Als ich Archie bei der Abholung der Schlüssel unterstützte, wollte die Dame Vorkasse, was laut Archie nicht abgemacht war. Und wer ihn kennt, der weiß, dass das ungemütlich werden kann. Ich habe das Ganze dann staatsmännisch mit meinem guten Namen gelöst.

Immer wieder schön, das Donnerstagabend Treffen mit den anderen Plattendealern, Frank (plus Anhang, der Mann muss einen Magneten in der Tasche haben), der gute Schuppo (Fozzybär mit dem nettesten Lächeln der Welt) und der ebenso coole wie wirre Franco - „hömma, ich habe da in Honneff einen Gewölbekeller aufgetan. Da lege ich jetzt mal ein Konzept vor. Dann rufe ich dich an.“ Ein Macher (und netter Kerl, don't get me wrong). Natürlich gingen des Hirschen wegen auch ein paar Jägermeister. Nach einem kurzen Nickerchen trafen dann meine Apartmentgenossen ein und dann wurden noch ein paar weitere Bierchen hinter die noch trockene Binde gegossen.

K-Nut: Für mich ging es Donnerstag-Abend los mit einer der nervigsten Auto-Fahrten meines Lebens. Für die ersten 25 KM benötigte ich zwei Stunden, und so kamen Chrispop, Axel und ich erst am frühen Freitag-Morgen gegen 02:30 (Abfahrt 17:30 in Köln!) am Weissenhäuser-Strand an. Dort wurden wir von einem recht gut gelaunten R-Man mit ein paar kalten Begrüßungs-Bierchen empfangen. Freund Rembert gesellte sich noch zu uns, eine geplante Vorab-Besichtigung des beeindruckenden Komplexes (O-Ton Rembert: „Genau so stelle ich mir Belgien vor!“) scheiterte aber an verschlossenen Türen.

Aussicht vom Balkon
Am Freitag dann ein skuriles Frühstück mit zwei Vegetariern, einem Nichtfrühstücker und einem, der auch gerne mal ordentlich Blutwurst auf’s Frühstücks-Brötchen legt (ich).

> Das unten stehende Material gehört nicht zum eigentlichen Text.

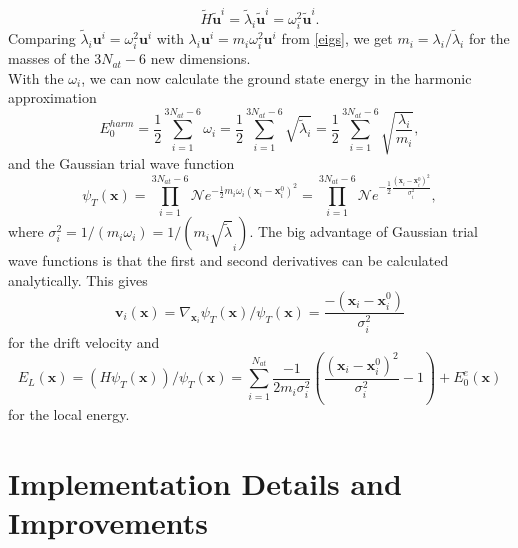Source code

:\documentclass [12pt]{report}
\begin{document}
\begin{equation}
\tilde{H} \bm{\tilde{u}}^i = \tilde{\lambda}_i \bm{\tilde{u}}^i = \omega_i^2 \bm{\tilde{u}}^i.
\end{equation}
Comparing $\tilde{\lambda}_i \bm{u}^i = \omega_i^2 \bm{u}^i$ with $\lambda_i \bm{u}^i = m_i \omega_i^2 \bm{u}^i$ from \eqref{eigs}, we get $m_i = \lambda_i / \tilde{\lambda}_i$ for the masses of the $3 N_{at} - 6$ new dimensions.\\
With the $\omega_i$, we can now calculate the ground state energy in the harmonic approximation
\begin{equation}
E_0^{harm} = \frac{1}{2} \sum_{i=1}^{3N_{at}-6} \omega_i = \frac{1}{2}\sum_{i=1}^{3N_{at}-6}  \sqrt{\tilde{\lambda}_i} = \frac{1}{2} \sum_{i=1}^{3N_{at}-6}  \sqrt{\frac{\lambda_i}{m_i}},
\end{equation}
and the Gaussian trial wave function
\begin{equation}
\psi_T(\bm{x}) = \prod_{i=1}^{3N_{at}-6} \mathcal{N} e^{-\frac{1}{2} m_i \omega_i (\bm{x}_i - \bm{x}^0_i)^2} = \prod_{i=1}^{3N_{at}-6} \mathcal{N} e^{-\frac{1}{2} \frac{(\bm{x}_i - \bm{x}^0_i)^2}{\sigma_i^2}},
\end{equation}
where $\sigma_i^2 = 1/(m_i \omega_i) = 1/(m_i\sqrt{\tilde{\lambda}}_i)$. 
The big advantage of Gaussian trial wave functions is that the first and second derivatives can be calculated analytically. This gives
\begin{equation}
\bm{v}_i(\bm{x}) = \nabla_{\bm{x}_i} \psi_T(\bm{x})/ \psi_T(\bm{x}) = \frac{-(\bm{x}_i - \bm{x}^0_i)}{\sigma_i^2}
\end{equation}
for the drift velocity and 
\begin{equation}\label{el}
E_L(\bm{x}) = (H\psi_T(\bm{x}))/\psi_T(\bm{x}) = \sum_{i=1}^{N_{at}} \frac{-1}{2m_i \sigma^2_i} \left( \frac{(\bm{x}_i - \bm{x}^0_i)^2}{\sigma^2_i} - 1 \right) + E_0^e(\bm{x})
\end{equation}
for the local energy. 
\section{Implementation Details and Improvements}
\end{document}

Dann Standaufbau direkt am Haupteingang; eigentlich eine perfekte Position, da alle an uns vorbei mussten, der Platz erwies sich aber dank frostiger Temperaturen als deutlich suboptimal. Als erstes machte ich mich mal mit dem netten Haustechniker, der örtlichen Polizei und der Berufsfeuerwehr bekannt (in genau dieser Reihenfolge).
...und im nächsten Jahr weiß ich dann genau, wo sich die Sensoren für die Rauchmelder bzw. Alarmanlage befinden und steige auch nicht mehr auf hohe Leitern! Versprochen!!! („So ein Einsatz kostet schnell mal 5.000,-€!“ „Tut mir leid, habe ich gerade nicht dabei...“)


Stag-O-Lee & Glitterhouse
R-man: Der Aufbau des Stag-O-Lee Stands lief ansonsten gewohnt geschmiert. Mit K-Nut und Chrispop braucht man sich keine Sorgen zu machen. Ich war letztes Jahr schon mal da und habe auf meinen drei Standmetern einen gigantischen Umsatz gemacht und hatte dementsprechend „the time of my life“. Damals.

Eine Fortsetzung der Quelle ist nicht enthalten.